TASK DIRECTIONS: Provide a character-exact reproduction of the lines from the line with "- [x] Realme" to the end of the entries.

--------------------------------------------------

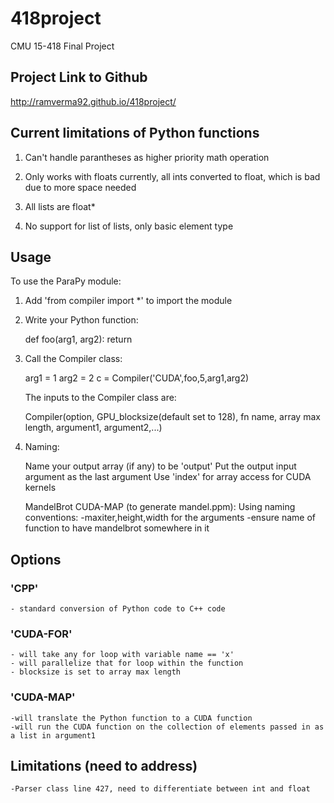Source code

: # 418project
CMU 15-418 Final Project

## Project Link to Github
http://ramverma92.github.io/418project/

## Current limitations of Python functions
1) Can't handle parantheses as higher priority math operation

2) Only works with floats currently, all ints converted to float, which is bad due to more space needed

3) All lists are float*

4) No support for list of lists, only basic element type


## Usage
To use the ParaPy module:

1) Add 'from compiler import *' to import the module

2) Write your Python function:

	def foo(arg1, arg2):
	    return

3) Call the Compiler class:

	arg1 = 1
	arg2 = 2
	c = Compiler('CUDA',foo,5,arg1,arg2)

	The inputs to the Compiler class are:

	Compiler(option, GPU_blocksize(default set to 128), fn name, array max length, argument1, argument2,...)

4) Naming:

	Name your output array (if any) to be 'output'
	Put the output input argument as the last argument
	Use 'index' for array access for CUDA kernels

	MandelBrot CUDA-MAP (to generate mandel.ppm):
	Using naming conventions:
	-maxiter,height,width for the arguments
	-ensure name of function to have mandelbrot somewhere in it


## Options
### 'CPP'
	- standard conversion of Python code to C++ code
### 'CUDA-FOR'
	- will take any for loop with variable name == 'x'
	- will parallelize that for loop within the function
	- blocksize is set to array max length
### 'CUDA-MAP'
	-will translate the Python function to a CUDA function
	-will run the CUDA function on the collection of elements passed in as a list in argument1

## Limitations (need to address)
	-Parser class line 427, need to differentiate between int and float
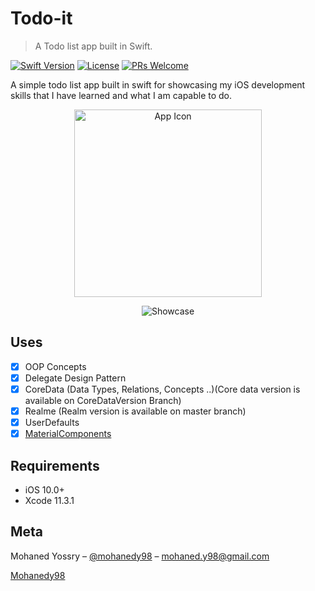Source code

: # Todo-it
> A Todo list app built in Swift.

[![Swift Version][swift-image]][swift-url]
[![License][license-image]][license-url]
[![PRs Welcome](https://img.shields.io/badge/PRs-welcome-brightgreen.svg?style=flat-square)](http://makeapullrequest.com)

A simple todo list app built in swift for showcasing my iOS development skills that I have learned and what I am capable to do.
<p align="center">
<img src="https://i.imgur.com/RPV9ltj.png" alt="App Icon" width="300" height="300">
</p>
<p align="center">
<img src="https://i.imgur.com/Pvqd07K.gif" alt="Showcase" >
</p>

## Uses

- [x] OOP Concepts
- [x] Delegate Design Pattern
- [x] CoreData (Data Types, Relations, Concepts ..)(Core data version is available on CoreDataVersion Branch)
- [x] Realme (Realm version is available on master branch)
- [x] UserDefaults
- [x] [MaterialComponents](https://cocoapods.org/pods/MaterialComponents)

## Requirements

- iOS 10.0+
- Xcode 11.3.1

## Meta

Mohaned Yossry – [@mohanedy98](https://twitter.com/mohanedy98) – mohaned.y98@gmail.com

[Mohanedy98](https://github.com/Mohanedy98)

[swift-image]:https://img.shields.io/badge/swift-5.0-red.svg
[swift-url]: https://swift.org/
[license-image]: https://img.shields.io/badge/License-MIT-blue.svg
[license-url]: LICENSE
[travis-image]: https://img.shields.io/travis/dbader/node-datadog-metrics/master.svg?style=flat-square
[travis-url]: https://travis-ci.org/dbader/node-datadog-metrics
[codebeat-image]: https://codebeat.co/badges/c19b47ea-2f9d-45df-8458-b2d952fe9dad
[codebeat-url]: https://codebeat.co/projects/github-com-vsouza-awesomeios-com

--------------------------------------------------

TASK SOLUTION:
- [x] Realme (Realm version is available on master branch)
- [x] UserDefaults
- [x] [MaterialComponents](https://cocoapods.org/pods/MaterialComponents)

## Requirements

- iOS 10.0+
- Xcode 11.3.1

## Meta

Mohaned Yossry – [@mohanedy98](https://twitter.com/mohanedy98) – mohaned.y98@gmail.com

[Mohanedy98](https://github.com/Mohanedy98)

[swift-image]:https://img.shields.io/badge/swift-5.0-red.svg
[swift-url]: https://swift.org/
[license-image]: https://img.shields.io/badge/License-MIT-blue.svg
[license-url]: LICENSE
[travis-image]: https://img.shields.io/travis/dbader/node-datadog-metrics/master.svg?style=flat-square
[travis-url]: https://travis-ci.org/dbader/node-datadog-metrics
[codebeat-image]: https://codebeat.co/badges/c19b47ea-2f9d-45df-8458-b2d952fe9dad
[codebeat-url]: https://codebeat.co/projects/github-com-vsouza-awesomeios-com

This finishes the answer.